▶ _WORK ITEM_:
Word for word, transcribe the data below from the line with "The relative fluctuation is" to the line with "one they expect", keeping both of those lines.

Records from a collection
::::::::
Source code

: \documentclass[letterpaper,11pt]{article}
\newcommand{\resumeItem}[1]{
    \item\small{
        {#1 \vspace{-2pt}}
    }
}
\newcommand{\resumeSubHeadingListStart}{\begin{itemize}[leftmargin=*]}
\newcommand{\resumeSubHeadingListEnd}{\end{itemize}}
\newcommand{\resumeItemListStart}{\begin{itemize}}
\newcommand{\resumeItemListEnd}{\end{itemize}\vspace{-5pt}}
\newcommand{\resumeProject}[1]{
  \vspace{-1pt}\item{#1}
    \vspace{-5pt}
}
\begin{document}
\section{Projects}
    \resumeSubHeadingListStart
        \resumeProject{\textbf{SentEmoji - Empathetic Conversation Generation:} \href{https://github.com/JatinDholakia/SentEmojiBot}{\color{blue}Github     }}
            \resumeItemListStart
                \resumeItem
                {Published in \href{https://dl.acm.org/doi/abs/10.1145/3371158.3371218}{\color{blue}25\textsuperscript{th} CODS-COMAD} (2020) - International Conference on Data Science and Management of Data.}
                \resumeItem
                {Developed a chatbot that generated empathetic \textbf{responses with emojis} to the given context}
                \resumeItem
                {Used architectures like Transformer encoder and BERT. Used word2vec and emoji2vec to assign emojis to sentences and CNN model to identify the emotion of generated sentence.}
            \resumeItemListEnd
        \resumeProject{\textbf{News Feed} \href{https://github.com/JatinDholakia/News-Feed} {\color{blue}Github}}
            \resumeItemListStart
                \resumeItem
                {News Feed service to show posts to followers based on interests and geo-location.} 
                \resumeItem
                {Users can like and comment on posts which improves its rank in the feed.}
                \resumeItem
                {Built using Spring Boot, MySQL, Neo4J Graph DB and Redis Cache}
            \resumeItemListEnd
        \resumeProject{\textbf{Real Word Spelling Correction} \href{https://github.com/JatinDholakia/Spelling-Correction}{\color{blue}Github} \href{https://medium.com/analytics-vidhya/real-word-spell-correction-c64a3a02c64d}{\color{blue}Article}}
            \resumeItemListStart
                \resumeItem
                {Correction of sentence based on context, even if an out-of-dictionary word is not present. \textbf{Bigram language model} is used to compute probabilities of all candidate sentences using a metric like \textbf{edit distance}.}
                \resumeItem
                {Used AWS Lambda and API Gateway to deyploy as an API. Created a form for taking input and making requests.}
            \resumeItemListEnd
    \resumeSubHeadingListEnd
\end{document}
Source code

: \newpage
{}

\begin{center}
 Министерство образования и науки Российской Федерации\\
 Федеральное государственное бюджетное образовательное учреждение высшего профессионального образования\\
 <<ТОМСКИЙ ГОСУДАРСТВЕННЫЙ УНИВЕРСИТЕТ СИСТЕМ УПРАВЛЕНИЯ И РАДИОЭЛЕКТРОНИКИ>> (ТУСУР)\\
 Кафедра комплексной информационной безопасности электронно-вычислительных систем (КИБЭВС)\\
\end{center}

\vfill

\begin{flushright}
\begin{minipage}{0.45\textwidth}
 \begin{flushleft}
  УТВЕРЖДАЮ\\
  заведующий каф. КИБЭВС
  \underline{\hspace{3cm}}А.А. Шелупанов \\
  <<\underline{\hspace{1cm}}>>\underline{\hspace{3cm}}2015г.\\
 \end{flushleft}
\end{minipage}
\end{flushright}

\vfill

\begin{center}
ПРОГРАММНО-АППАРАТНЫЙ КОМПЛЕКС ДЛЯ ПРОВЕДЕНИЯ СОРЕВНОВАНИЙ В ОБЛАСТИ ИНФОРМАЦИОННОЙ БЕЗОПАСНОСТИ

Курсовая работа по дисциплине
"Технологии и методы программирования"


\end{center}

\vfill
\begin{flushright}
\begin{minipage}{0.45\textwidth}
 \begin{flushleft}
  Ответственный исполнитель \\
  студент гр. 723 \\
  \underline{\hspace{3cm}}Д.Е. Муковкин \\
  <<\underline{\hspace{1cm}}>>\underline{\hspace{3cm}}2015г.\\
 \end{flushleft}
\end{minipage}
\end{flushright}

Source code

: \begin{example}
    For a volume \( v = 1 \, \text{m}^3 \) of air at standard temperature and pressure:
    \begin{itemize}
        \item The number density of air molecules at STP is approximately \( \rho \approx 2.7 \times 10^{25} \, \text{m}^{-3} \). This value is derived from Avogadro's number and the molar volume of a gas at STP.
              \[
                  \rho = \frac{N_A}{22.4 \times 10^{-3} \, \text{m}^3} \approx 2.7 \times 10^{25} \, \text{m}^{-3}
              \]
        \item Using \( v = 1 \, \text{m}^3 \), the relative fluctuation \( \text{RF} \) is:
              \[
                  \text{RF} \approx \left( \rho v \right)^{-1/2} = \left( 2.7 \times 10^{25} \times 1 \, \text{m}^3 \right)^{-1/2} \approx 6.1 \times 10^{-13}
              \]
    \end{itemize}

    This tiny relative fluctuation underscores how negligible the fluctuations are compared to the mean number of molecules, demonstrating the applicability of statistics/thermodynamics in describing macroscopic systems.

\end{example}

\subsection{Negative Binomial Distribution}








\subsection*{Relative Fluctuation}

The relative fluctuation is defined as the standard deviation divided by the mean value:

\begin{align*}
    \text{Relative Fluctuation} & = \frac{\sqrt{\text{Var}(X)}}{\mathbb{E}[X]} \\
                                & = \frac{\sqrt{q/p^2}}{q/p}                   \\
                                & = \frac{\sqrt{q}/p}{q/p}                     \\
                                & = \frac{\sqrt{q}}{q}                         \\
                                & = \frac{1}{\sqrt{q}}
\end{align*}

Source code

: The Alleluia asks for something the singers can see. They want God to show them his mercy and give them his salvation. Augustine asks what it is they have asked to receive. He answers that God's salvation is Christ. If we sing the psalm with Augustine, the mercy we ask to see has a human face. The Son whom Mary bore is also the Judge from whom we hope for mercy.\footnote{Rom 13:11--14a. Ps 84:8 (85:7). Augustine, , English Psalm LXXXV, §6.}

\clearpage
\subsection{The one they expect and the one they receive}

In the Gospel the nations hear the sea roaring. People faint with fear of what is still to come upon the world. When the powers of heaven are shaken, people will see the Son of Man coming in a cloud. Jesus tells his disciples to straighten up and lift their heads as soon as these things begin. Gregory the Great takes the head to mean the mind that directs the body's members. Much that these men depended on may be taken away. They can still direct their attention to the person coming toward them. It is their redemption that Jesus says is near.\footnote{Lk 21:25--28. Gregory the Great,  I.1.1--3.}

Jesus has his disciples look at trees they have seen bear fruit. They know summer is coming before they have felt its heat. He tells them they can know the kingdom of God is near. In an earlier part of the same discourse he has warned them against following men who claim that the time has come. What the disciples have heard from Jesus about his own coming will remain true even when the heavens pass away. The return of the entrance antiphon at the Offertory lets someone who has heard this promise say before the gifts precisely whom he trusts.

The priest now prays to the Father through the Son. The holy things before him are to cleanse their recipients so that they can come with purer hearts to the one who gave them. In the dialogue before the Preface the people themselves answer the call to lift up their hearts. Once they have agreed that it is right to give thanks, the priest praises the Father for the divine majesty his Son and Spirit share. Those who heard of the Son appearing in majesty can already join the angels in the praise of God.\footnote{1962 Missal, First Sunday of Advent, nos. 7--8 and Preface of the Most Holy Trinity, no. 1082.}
::::::::
▶ _RESPONSE TO THE TASK_:
The relative fluctuation is defined as the standard deviation divided by the mean value:

\begin{align*}
    \text{Relative Fluctuation} & = \frac{\sqrt{\text{Var}(X)}}{\mathbb{E}[X]} \\
                                & = \frac{\sqrt{q/p^2}}{q/p}                   \\
                                & = \frac{\sqrt{q}/p}{q/p}                     \\
                                & = \frac{\sqrt{q}}{q}                         \\
                                & = \frac{1}{\sqrt{q}}
\end{align*}

Source code

: The Alleluia asks for something the singers can see. They want God to show them his mercy and give them his salvation. Augustine asks what it is they have asked to receive. He answers that God's salvation is Christ. If we sing the psalm with Augustine, the mercy we ask to see has a human face. The Son whom Mary bore is also the Judge from whom we hope for mercy.\footnote{Rom 13:11--14a. Ps 84:8 (85:7). Augustine, , English Psalm LXXXV, §6.}

\clearpage
\subsection{The one they expect and the one they receive}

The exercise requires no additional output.